(Saved entries)
######

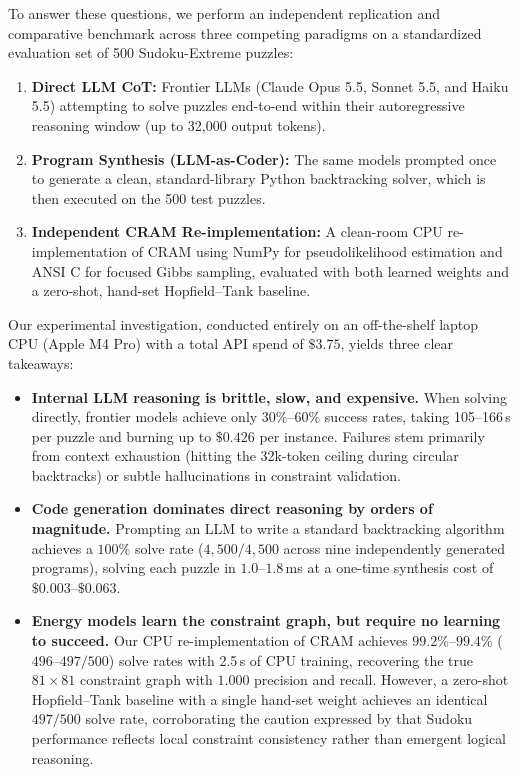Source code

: \documentclass{article} %
\begin{document}
To answer these questions, we perform an independent replication and comparative benchmark across three competing paradigms on a standardized evaluation set of 500 Sudoku-Extreme puzzles:
\begin{enumerate}
    \item \textbf{Direct LLM CoT:} Frontier LLMs (Claude Opus 5.5, Sonnet 5.5, and Haiku 5.5) attempting to solve puzzles end-to-end within their autoregressive reasoning window (up to 32,000 output tokens).
    \item \textbf{Program Synthesis (LLM-as-Coder):} The same models prompted once to generate a clean, standard-library Python backtracking solver, which is then executed on the 500 test puzzles.
    \item \textbf{Independent CRAM Re-implementation:} A clean-room CPU re-implementation of CRAM using NumPy for pseudolikelihood estimation and ANSI C for focused Gibbs sampling, evaluated with both learned weights and a zero-shot, hand-set Hopfield--Tank baseline.
\end{enumerate}

Our experimental investigation, conducted entirely on an off-the-shelf laptop CPU (Apple M4 Pro) with a total API spend of $\$3.75$, yields three clear takeaways:
\begin{itemize}
    \item \textbf{Internal LLM reasoning is brittle, slow, and expensive.} When solving directly, frontier models achieve only $30\%$--$60\%$ success rates, taking 105--166\,s per puzzle and burning up to $\$0.426$ per instance. Failures stem primarily from context exhaustion (hitting the 32k-token ceiling during circular backtracks) or subtle hallucinations in constraint validation.
    \item \textbf{Code generation dominates direct reasoning by orders of magnitude.} Prompting an LLM to write a standard backtracking algorithm achieves a $100\%$ solve rate ($4,500/4,500$ across nine independently generated programs), solving each puzzle in $1.0$--$1.8$\,ms at a one-time synthesis cost of $\$0.003$--$\$0.063$.
    \item \textbf{Energy models learn the constraint graph, but require no learning to succeed.} Our CPU re-implementation of CRAM achieves $99.2\%$--$99.4\%$ ($496$--$497/500$) solve rates with 2.5\,s of CPU training, recovering the true $81 \times 81$ constraint graph with $1.000$ precision and recall. However, a zero-shot Hopfield--Tank baseline with a single hand-set weight achieves an identical $497/500$ solve rate, corroborating the caution expressed by \citet{hoover2026classical} that Sudoku performance reflects local constraint consistency rather than emergent logical reasoning.
\end{itemize}
\end{document}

######

- _ABOUT THIS TASK_
Copy out each line of the records that holds the string "across".

- _EXPECTED ANSWER_
To answer these questions, we perform an independent replication and comparative benchmark across three competing paradigms on a standardized evaluation set of 500 Sudoku-Extreme puzzles:
    \item \textbf{Code generation dominates direct reasoning by orders of magnitude.} Prompting an LLM to write a standard backtracking algorithm achieves a $100\%$ solve rate ($4,500/4,500$ across nine independently generated programs), solving each puzzle in $1.0$--$1.8$\,ms at a one-time synthesis cost of $\$0.003$--$\$0.063$.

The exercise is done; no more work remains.